Plain-text document sources:
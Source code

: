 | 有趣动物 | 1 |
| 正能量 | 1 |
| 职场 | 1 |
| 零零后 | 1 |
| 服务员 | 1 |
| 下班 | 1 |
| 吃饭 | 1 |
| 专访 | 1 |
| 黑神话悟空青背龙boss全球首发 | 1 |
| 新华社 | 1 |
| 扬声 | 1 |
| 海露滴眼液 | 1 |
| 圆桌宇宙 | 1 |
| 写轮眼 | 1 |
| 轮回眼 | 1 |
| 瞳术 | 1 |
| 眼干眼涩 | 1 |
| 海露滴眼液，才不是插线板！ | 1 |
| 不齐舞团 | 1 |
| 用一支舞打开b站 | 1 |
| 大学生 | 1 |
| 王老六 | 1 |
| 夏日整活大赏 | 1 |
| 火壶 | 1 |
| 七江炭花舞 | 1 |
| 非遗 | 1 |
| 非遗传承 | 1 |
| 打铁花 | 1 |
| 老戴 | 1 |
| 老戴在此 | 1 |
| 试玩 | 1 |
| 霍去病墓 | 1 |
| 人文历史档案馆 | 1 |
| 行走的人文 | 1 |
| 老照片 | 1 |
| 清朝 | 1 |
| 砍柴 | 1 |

Task item
Copy out the lines above, from the one holding "夏日整活大赏 | 1 |" through the final line, with no other lines.

Response for this exercise
| 夏日整活大赏 | 1 |
| 火壶 | 1 |
| 七江炭花舞 | 1 |
| 非遗 | 1 |
| 非遗传承 | 1 |
| 打铁花 | 1 |
| 老戴 | 1 |
| 老戴在此 | 1 |
| 试玩 | 1 |
| 霍去病墓 | 1 |
| 人文历史档案馆 | 1 |
| 行走的人文 | 1 |
| 老照片 | 1 |
| 清朝 | 1 |
| 砍柴 | 1 |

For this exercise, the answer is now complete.